Problem statement — Write out the records again, exactly. Nothing may be dropped.

Provided data —
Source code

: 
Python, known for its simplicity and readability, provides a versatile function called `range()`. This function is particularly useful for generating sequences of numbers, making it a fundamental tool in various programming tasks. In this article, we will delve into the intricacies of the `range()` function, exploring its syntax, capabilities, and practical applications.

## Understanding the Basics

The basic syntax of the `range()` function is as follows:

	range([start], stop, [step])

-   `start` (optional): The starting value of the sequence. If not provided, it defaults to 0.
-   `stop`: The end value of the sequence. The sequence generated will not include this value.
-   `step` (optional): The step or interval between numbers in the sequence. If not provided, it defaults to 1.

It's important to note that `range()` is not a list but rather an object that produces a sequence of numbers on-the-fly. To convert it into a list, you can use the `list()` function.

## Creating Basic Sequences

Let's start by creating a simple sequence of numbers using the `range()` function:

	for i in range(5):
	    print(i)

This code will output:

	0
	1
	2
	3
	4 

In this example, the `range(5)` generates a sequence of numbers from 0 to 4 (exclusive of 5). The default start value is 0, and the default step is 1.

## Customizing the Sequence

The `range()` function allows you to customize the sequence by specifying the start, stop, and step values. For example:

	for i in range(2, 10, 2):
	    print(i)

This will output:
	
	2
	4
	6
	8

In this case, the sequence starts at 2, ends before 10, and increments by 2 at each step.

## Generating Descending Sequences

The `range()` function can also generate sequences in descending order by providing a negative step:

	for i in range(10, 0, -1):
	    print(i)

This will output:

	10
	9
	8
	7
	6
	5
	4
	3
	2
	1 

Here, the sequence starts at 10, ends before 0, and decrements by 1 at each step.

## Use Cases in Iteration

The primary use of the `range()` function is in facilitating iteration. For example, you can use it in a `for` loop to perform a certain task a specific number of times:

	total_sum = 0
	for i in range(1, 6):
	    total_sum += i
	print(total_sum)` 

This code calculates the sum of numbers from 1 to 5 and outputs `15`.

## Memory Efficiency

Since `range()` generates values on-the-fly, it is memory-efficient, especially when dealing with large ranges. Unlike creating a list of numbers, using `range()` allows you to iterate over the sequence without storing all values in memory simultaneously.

Reply —
Source code

: 
Python, known for its simplicity and readability, provides a versatile function called `range()`. This function is particularly useful for generating sequences of numbers, making it a fundamental tool in various programming tasks. In this article, we will delve into the intricacies of the `range()` function, exploring its syntax, capabilities, and practical applications.

## Understanding the Basics

The basic syntax of the `range()` function is as follows:

	range([start], stop, [step])

-   `start` (optional): The starting value of the sequence. If not provided, it defaults to 0.
-   `stop`: The end value of the sequence. The sequence generated will not include this value.
-   `step` (optional): The step or interval between numbers in the sequence. If not provided, it defaults to 1.

It's important to note that `range()` is not a list but rather an object that produces a sequence of numbers on-the-fly. To convert it into a list, you can use the `list()` function.

## Creating Basic Sequences

Let's start by creating a simple sequence of numbers using the `range()` function:

	for i in range(5):
	    print(i)

This code will output:

	0
	1
	2
	3
	4 

In this example, the `range(5)` generates a sequence of numbers from 0 to 4 (exclusive of 5). The default start value is 0, and the default step is 1.

## Customizing the Sequence

The `range()` function allows you to customize the sequence by specifying the start, stop, and step values. For example:

	for i in range(2, 10, 2):
	    print(i)

This will output:
	
	2
	4
	6
	8

In this case, the sequence starts at 2, ends before 10, and increments by 2 at each step.

## Generating Descending Sequences

The `range()` function can also generate sequences in descending order by providing a negative step:

	for i in range(10, 0, -1):
	    print(i)

This will output:

	10
	9
	8
	7
	6
	5
	4
	3
	2
	1 

Here, the sequence starts at 10, ends before 0, and decrements by 1 at each step.

## Use Cases in Iteration

The primary use of the `range()` function is in facilitating iteration. For example, you can use it in a `for` loop to perform a certain task a specific number of times:

	total_sum = 0
	for i in range(1, 6):
	    total_sum += i
	print(total_sum)` 

This code calculates the sum of numbers from 1 to 5 and outputs `15`.

## Memory Efficiency

Since `range()` generates values on-the-fly, it is memory-efficient, especially when dealing with large ranges. Unlike creating a list of numbers, using `range()` allows you to iterate over the sequence without storing all values in memory simultaneously.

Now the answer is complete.